- _Work request_
Please repeat the line that has "## -webkit-backdrop-filter" and all lines after it, exactly as they appear, through the end of the entries.

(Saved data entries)
---*---

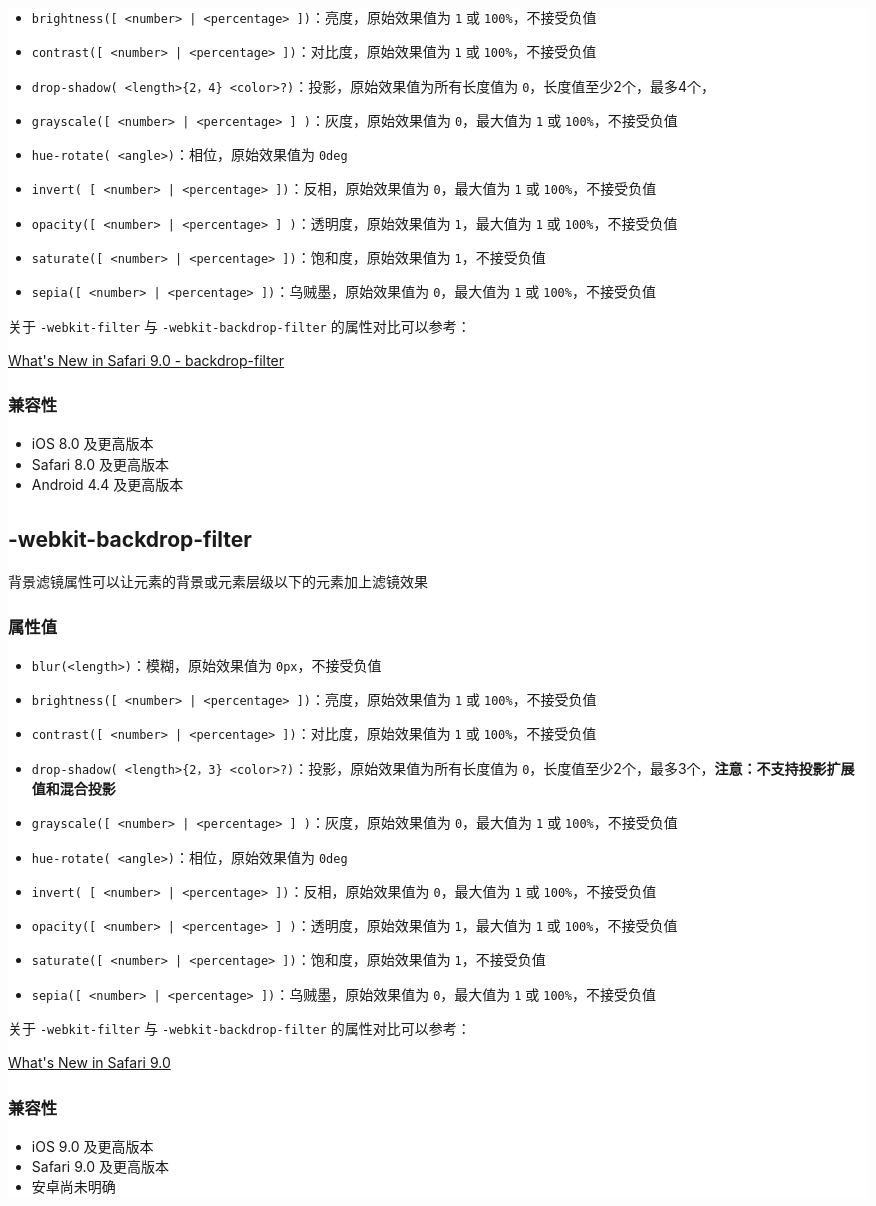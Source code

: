 * `brightness([ <number> | <percentage> ])`：亮度，原始效果值为 `1` 或 `100%`，不接受负值

* `contrast([ <number> | <percentage> ])`：对比度，原始效果值为 `1` 或 `100%`，不接受负值

* `drop-shadow( <length>{2，4} <color>?)`：投影，原始效果值为所有长度值为 `0`，长度值至少2个，最多4个，

* `grayscale([ <number> | <percentage> ] )`：灰度，原始效果值为 `0`，最大值为 `1` 或 `100%`，不接受负值

* `hue-rotate( <angle>)`：相位，原始效果值为 `0deg`

* `invert( [ <number> | <percentage> ])`：反相，原始效果值为 `0`，最大值为 `1` 或 `100%`，不接受负值

* `opacity([ <number> | <percentage> ] )`：透明度，原始效果值为 `1`，最大值为 `1` 或 `100%`，不接受负值

* `saturate([ <number> | <percentage> ])`：饱和度，原始效果值为 `1`，不接受负值

* `sepia([ <number> | <percentage> ])`：乌贼墨，原始效果值为 `0`，最大值为 `1` 或 `100%`，不接受负值

关于  `-webkit-filter` 与 `-webkit-backdrop-filter` 的属性对比可以参考：

[What's New in Safari 9.0 - backdrop-filter ](http://aotu.io/notes/2015/12/23/new-safari-9/)

### 兼容性

* iOS 8.0 及更高版本
* Safari 8.0 及更高版本
* Android 4.4 及更高版本

## -webkit-backdrop-filter

背景滤镜属性可以让元素的背景或元素层级以下的元素加上滤镜效果

### 属性值

* `blur(<length>)`：模糊，原始效果值为 `0px`，不接受负值

* `brightness([ <number> | <percentage> ])`：亮度，原始效果值为 `1` 或 `100%`，不接受负值

* `contrast([ <number> | <percentage> ])`：对比度，原始效果值为 `1` 或 `100%`，不接受负值

* `drop-shadow( <length>{2，3} <color>?)`：投影，原始效果值为所有长度值为 `0`，长度值至少2个，最多3个，**注意：不支持投影扩展值和混合投影**

* `grayscale([ <number> | <percentage> ] )`：灰度，原始效果值为 `0`，最大值为 `1` 或 `100%`，不接受负值

* `hue-rotate( <angle>)`：相位，原始效果值为 `0deg`

* `invert( [ <number> | <percentage> ])`：反相，原始效果值为 `0`，最大值为 `1` 或 `100%`，不接受负值

* `opacity([ <number> | <percentage> ] )`：透明度，原始效果值为 `1`，最大值为 `1` 或 `100%`，不接受负值

* `saturate([ <number> | <percentage> ])`：饱和度，原始效果值为 `1`，不接受负值

* `sepia([ <number> | <percentage> ])`：乌贼墨，原始效果值为 `0`，最大值为 `1` 或 `100%`，不接受负值

关于 `-webkit-filter` 与 `-webkit-backdrop-filter` 的属性对比可以参考：

[What's New in Safari 9.0](http://aotu.io/notes/2015/12/23/new-safari-9/)

### 兼容性

* iOS 9.0 及更高版本
* Safari 9.0 及更高版本
* 安卓尚未明确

---*---

- _Answer box_
## -webkit-backdrop-filter

背景滤镜属性可以让元素的背景或元素层级以下的元素加上滤镜效果

### 属性值

* `blur(<length>)`：模糊，原始效果值为 `0px`，不接受负值

* `brightness([ <number> | <percentage> ])`：亮度，原始效果值为 `1` 或 `100%`，不接受负值

* `contrast([ <number> | <percentage> ])`：对比度，原始效果值为 `1` 或 `100%`，不接受负值

* `drop-shadow( <length>{2，3} <color>?)`：投影，原始效果值为所有长度值为 `0`，长度值至少2个，最多3个，**注意：不支持投影扩展值和混合投影**

* `grayscale([ <number> | <percentage> ] )`：灰度，原始效果值为 `0`，最大值为 `1` 或 `100%`，不接受负值

* `hue-rotate( <angle>)`：相位，原始效果值为 `0deg`

* `invert( [ <number> | <percentage> ])`：反相，原始效果值为 `0`，最大值为 `1` 或 `100%`，不接受负值

* `opacity([ <number> | <percentage> ] )`：透明度，原始效果值为 `1`，最大值为 `1` 或 `100%`，不接受负值

* `saturate([ <number> | <percentage> ])`：饱和度，原始效果值为 `1`，不接受负值

* `sepia([ <number> | <percentage> ])`：乌贼墨，原始效果值为 `0`，最大值为 `1` 或 `100%`，不接受负值

关于 `-webkit-filter` 与 `-webkit-backdrop-filter` 的属性对比可以参考：

[What's New in Safari 9.0](http://aotu.io/notes/2015/12/23/new-safari-9/)

### 兼容性

* iOS 9.0 及更高版本
* Safari 9.0 及更高版本
* 安卓尚未明确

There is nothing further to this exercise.